Return copies of the lines below that mention "from".

════════════════════

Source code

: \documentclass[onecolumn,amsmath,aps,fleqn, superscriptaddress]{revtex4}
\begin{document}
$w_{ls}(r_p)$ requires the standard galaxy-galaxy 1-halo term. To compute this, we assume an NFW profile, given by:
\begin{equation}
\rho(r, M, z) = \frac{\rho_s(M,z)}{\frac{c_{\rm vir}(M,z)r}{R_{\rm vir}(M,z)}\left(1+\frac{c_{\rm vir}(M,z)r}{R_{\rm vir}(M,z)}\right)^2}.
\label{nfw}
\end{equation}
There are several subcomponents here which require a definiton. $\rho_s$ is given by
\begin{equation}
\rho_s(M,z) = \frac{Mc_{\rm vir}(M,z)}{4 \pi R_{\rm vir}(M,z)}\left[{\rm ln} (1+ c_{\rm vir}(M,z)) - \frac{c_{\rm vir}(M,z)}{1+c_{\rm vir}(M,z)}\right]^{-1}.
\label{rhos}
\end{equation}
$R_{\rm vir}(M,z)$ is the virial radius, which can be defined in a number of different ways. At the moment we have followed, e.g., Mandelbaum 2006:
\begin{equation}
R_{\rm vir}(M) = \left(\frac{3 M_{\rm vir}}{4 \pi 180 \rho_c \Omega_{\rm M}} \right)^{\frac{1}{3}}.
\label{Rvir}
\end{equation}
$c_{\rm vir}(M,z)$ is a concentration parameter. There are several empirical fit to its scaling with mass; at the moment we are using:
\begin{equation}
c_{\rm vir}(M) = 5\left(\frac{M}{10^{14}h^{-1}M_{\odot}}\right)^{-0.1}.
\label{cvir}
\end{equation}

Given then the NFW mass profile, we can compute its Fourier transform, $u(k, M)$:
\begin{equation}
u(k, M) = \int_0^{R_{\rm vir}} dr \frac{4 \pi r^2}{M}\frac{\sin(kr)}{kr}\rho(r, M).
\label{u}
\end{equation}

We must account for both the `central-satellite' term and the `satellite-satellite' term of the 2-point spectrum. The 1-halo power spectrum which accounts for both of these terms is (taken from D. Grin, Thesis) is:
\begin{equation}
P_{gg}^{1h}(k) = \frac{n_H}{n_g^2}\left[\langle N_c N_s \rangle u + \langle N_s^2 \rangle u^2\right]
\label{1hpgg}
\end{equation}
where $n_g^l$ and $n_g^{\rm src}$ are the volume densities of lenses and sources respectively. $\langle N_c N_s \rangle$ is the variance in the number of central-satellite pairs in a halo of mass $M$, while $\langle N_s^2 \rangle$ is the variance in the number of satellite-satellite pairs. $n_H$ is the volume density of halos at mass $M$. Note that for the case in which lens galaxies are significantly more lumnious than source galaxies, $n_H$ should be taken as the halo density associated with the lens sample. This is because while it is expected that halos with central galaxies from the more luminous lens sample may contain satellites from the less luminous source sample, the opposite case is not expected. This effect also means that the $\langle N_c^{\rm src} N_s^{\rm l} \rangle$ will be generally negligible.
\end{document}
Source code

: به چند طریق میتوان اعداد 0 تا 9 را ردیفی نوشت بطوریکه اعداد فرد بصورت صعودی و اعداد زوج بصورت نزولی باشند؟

════════════════════

→ **SOLUTION FOR THIS TASK**
We must account for both the `central-satellite' term and the `satellite-satellite' term of the 2-point spectrum. The 1-halo power spectrum which accounts for both of these terms is (taken from D. Grin, Thesis) is:
where $n_g^l$ and $n_g^{\rm src}$ are the volume densities of lenses and sources respectively. $\langle N_c N_s \rangle$ is the variance in the number of central-satellite pairs in a halo of mass $M$, while $\langle N_s^2 \rangle$ is the variance in the number of satellite-satellite pairs. $n_H$ is the volume density of halos at mass $M$. Note that for the case in which lens galaxies are significantly more lumnious than source galaxies, $n_H$ should be taken as the halo density associated with the lens sample. This is because while it is expected that halos with central galaxies from the more luminous lens sample may contain satellites from the less luminous source sample, the opposite case is not expected. This effect also means that the $\langle N_c^{\rm src} N_s^{\rm l} \rangle$ will be generally negligible.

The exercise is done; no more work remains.